Goal of the exercise:
Each line of the data that includes "settings" must be copied.

(Saved data entries)
#####
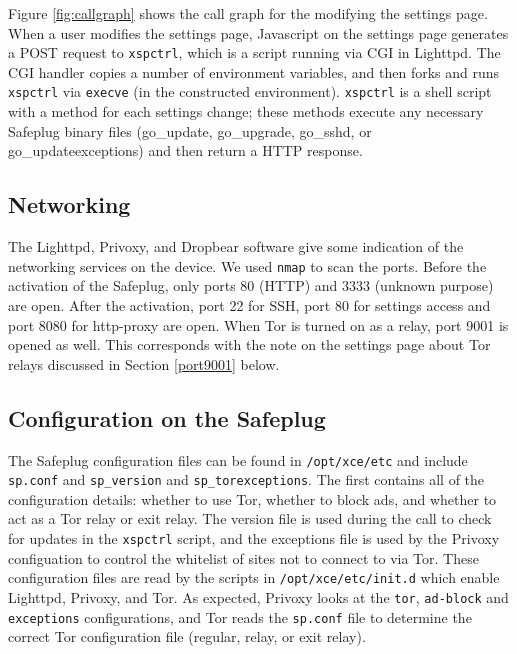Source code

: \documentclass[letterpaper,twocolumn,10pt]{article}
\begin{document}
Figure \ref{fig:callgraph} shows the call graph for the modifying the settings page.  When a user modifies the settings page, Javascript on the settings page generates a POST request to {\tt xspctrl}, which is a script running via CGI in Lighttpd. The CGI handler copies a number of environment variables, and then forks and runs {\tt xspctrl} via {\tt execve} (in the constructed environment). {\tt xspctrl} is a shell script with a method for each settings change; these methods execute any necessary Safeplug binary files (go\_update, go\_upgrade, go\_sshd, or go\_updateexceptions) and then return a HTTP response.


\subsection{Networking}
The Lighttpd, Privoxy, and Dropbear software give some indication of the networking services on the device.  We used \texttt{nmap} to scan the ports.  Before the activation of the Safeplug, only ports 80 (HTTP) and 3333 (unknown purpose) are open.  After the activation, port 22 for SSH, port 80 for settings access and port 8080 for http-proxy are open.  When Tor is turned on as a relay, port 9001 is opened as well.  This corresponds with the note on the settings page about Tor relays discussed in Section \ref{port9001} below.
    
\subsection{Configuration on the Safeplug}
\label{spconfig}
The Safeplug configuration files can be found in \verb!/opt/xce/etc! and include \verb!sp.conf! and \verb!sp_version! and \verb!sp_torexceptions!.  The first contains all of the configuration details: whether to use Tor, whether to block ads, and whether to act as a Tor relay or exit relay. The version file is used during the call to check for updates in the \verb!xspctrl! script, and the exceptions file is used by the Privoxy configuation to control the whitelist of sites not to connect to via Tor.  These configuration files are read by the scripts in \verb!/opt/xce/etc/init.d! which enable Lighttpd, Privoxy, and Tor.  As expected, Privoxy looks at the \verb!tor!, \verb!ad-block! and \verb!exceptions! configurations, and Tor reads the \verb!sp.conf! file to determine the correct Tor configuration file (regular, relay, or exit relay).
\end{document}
#####
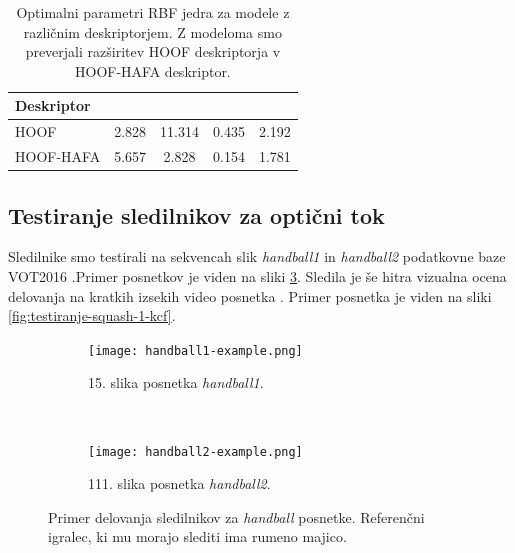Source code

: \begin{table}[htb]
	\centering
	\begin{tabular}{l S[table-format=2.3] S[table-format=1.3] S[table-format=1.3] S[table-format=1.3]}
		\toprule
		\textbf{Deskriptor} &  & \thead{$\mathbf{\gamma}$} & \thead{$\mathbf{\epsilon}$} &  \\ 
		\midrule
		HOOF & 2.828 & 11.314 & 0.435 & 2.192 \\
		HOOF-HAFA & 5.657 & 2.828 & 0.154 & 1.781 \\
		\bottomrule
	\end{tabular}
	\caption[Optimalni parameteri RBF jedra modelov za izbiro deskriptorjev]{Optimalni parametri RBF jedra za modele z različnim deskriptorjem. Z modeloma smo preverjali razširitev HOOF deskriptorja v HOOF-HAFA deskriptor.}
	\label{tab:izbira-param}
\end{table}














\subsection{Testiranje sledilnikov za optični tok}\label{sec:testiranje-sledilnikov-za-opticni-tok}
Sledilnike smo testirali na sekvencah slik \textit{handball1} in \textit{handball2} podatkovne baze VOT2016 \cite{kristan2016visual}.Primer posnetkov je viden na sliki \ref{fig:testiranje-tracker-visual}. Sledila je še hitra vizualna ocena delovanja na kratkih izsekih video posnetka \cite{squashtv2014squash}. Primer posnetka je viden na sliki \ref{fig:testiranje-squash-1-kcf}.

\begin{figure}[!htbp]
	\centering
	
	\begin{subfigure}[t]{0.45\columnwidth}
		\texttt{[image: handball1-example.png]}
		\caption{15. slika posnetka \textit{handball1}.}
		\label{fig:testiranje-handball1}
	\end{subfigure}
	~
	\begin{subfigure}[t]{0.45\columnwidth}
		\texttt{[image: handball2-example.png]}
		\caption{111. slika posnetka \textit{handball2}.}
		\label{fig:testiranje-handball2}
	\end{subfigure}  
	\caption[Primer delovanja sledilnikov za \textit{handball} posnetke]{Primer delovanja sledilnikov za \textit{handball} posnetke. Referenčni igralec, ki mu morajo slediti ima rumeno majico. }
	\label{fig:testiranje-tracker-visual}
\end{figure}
#####
Solution for this problem:
Figure \ref{fig:callgraph} shows the call graph for the modifying the settings page.  When a user modifies the settings page, Javascript on the settings page generates a POST request to {\tt xspctrl}, which is a script running via CGI in Lighttpd. The CGI handler copies a number of environment variables, and then forks and runs {\tt xspctrl} via {\tt execve} (in the constructed environment). {\tt xspctrl} is a shell script with a method for each settings change; these methods execute any necessary Safeplug binary files (go\_update, go\_upgrade, go\_sshd, or go\_updateexceptions) and then return a HTTP response.
The Lighttpd, Privoxy, and Dropbear software give some indication of the networking services on the device.  We used \texttt{nmap} to scan the ports.  Before the activation of the Safeplug, only ports 80 (HTTP) and 3333 (unknown purpose) are open.  After the activation, port 22 for SSH, port 80 for settings access and port 8080 for http-proxy are open.  When Tor is turned on as a relay, port 9001 is opened as well.  This corresponds with the note on the settings page about Tor relays discussed in Section \ref{port9001} below.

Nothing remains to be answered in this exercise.